09-19-2017 07:59 AM
450 elements in a cluster? o.O You don't mean 450 rows/values? If it's only 1 cluster of 450 elements you can easily send it around in a shift register, but if it's an array of this so the data gets big you might want to go with a DVR instead.
/Y
09-19-2017 11:04 AM
@Blokk wrote:
I can use a cluster of clusters but I would end up with two many bundle/un-bundles to the get to my elements.
Why? You can create a proper data hierarchy with descriptive names and sub-clusters! If you want to pick a subcluster, it takes only a single "Unbundle by Name"! Oh yes, and you MUST use Type defined cluster for your project, alongside with "Bundle/unbundle by names".
edit: and do not forget to make the subclusters also type defined. It will help you when you need to carry out modifications.
That's great Blokk, I had no idea.
But the comments made me think... Maybe using an array is better because I have corresponding elements that need to be selected for certain actions like comparison. And in clusters I have to select them by name individually because indexing is also not that easy. To be clear my output which needs to be dumped into a csv looks like the attached spreadsheet. In my final step I need to compare for example measurement-1 to lower limit-1 and upper limit-1 to determine Pass or fail-1, these all correspond together. I avoided the array solution because I didn't want to keep track of the labels. Now I am thinking maybe it's better to use a cluster of settings sub-cluster and four arrays for measurements, lower limit, upper limit and pass or fail. Any opinions?
09-19-2017 11:19 AM
@crossrulz wrote:
I am with the others. It sounds like you need to rethink your data structure. And why do you even need that many parameters? I have yet to run into a situation where I needed that many variables. But a couple of options:
1. Use arrays. Arrays of clusters also work well, depending on what you are doing.
2. Use Variant Attributes. You can store all of your parameters in a single variant and use a string (name) for the lookup. The lookup for a Variant Attribute is fast (everything is sorted as you add data).
Thanks for your input crossrulz.
I know variants are good for handling different data types but here I am handling everything as string. Could you point to an example on how I can use them here?
09-19-2017 02:07 PM
So this is what I have come up with. The question now what is the most efficient data type to use: Most of my cluster elements can be single precision float along with a limited number of strings. Is it more memory efficient to keep everything in string format(since it uses a pointer) and convert when needed?
09-19-2017 05:43 PM
It definitely sounds like the array of clusters is what you really need. It is a lot more expandable than the giant cluster.
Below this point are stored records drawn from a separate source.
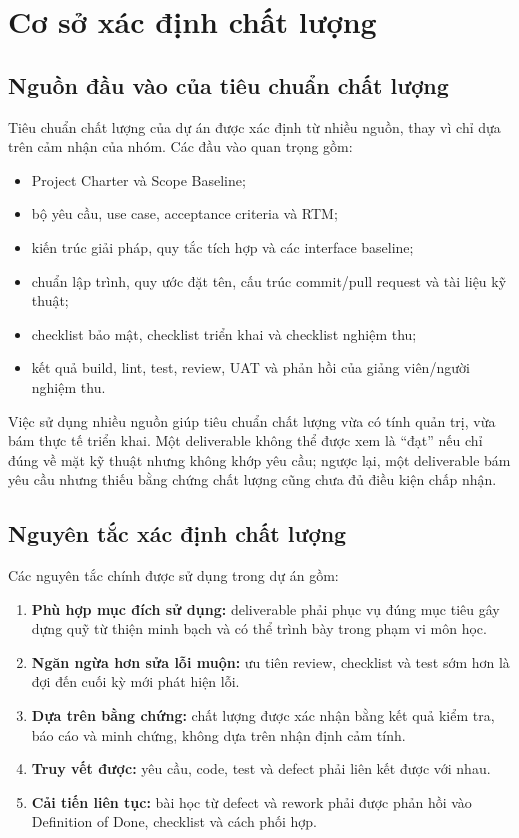 \section{Cơ sở xác định chất lượng}

\subsection{Nguồn đầu vào của tiêu chuẩn chất lượng}

Tiêu chuẩn chất lượng của dự án được xác định từ nhiều nguồn, thay vì chỉ dựa trên cảm nhận của nhóm. Các đầu vào quan trọng gồm:

\begin{itemize}
  \item Project Charter và Scope Baseline;
  \item bộ yêu cầu, use case, acceptance criteria và RTM;
  \item kiến trúc giải pháp, quy tắc tích hợp và các interface baseline;
  \item chuẩn lập trình, quy ước đặt tên, cấu trúc commit/pull request và tài liệu kỹ thuật;
  \item checklist bảo mật, checklist triển khai và checklist nghiệm thu;
  \item kết quả build, lint, test, review, UAT và phản hồi của giảng viên/người nghiệm thu.
\end{itemize}

Việc sử dụng nhiều nguồn giúp tiêu chuẩn chất lượng vừa có tính quản trị, vừa bám thực tế triển khai. Một deliverable không thể được xem là ``đạt'' nếu chỉ đúng về mặt kỹ thuật nhưng không khớp yêu cầu; ngược lại, một deliverable bám yêu cầu nhưng thiếu bằng chứng chất lượng cũng chưa đủ điều kiện chấp nhận.

\subsection{Nguyên tắc xác định chất lượng}

Các nguyên tắc chính được sử dụng trong dự án gồm:

\begin{enumerate}
  \item \textbf{Phù hợp mục đích sử dụng:} deliverable phải phục vụ đúng mục tiêu gây dựng quỹ từ thiện minh bạch và có thể trình bày trong phạm vi môn học.
  \item \textbf{Ngăn ngừa hơn sửa lỗi muộn:} ưu tiên review, checklist và test sớm hơn là đợi đến cuối kỳ mới phát hiện lỗi.
  \item \textbf{Dựa trên bằng chứng:} chất lượng được xác nhận bằng kết quả kiểm tra, báo cáo và minh chứng, không dựa trên nhận định cảm tính.
  \item \textbf{Truy vết được:} yêu cầu, code, test và defect phải liên kết được với nhau.
  \item \textbf{Cải tiến liên tục:} bài học từ defect và rework phải được phản hồi vào Definition of Done, checklist và cách phối hợp.
\end{enumerate}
As for your data, I would use a string. You can either flatten the data to string or use the many string conversion functions. If memory is the concern, then use Flatten To String and Unflatten From String as necessary.
09-20-2017 03:04 AM - edited 09-20-2017 03:09 AM
@H7N wrote:
So this is what I have come up with. The question now what is the most efficient data type to use: Most of my cluster elements can be single precision float along with a limited number of strings. Is it more memory efficient to keep everything in string format(since it uses a pointer) and convert when needed?
If you use a cluster (or clusters in array), you'd be using a pointer anyway. LV doesn't pump cluster data though the wires, but passes pointers. My guess is it doesn't matter at all if the elements inside are strings or singles.
If they are floats, I see no reason to convert them from\to string. It's a waist of CPU, memory and programming effort.
What makes you worried about memory anyway? 450 stings in a cluster, even if you have that 100 times would not make me worried. Optimize when proven to be needed, not when you expect it to be needed.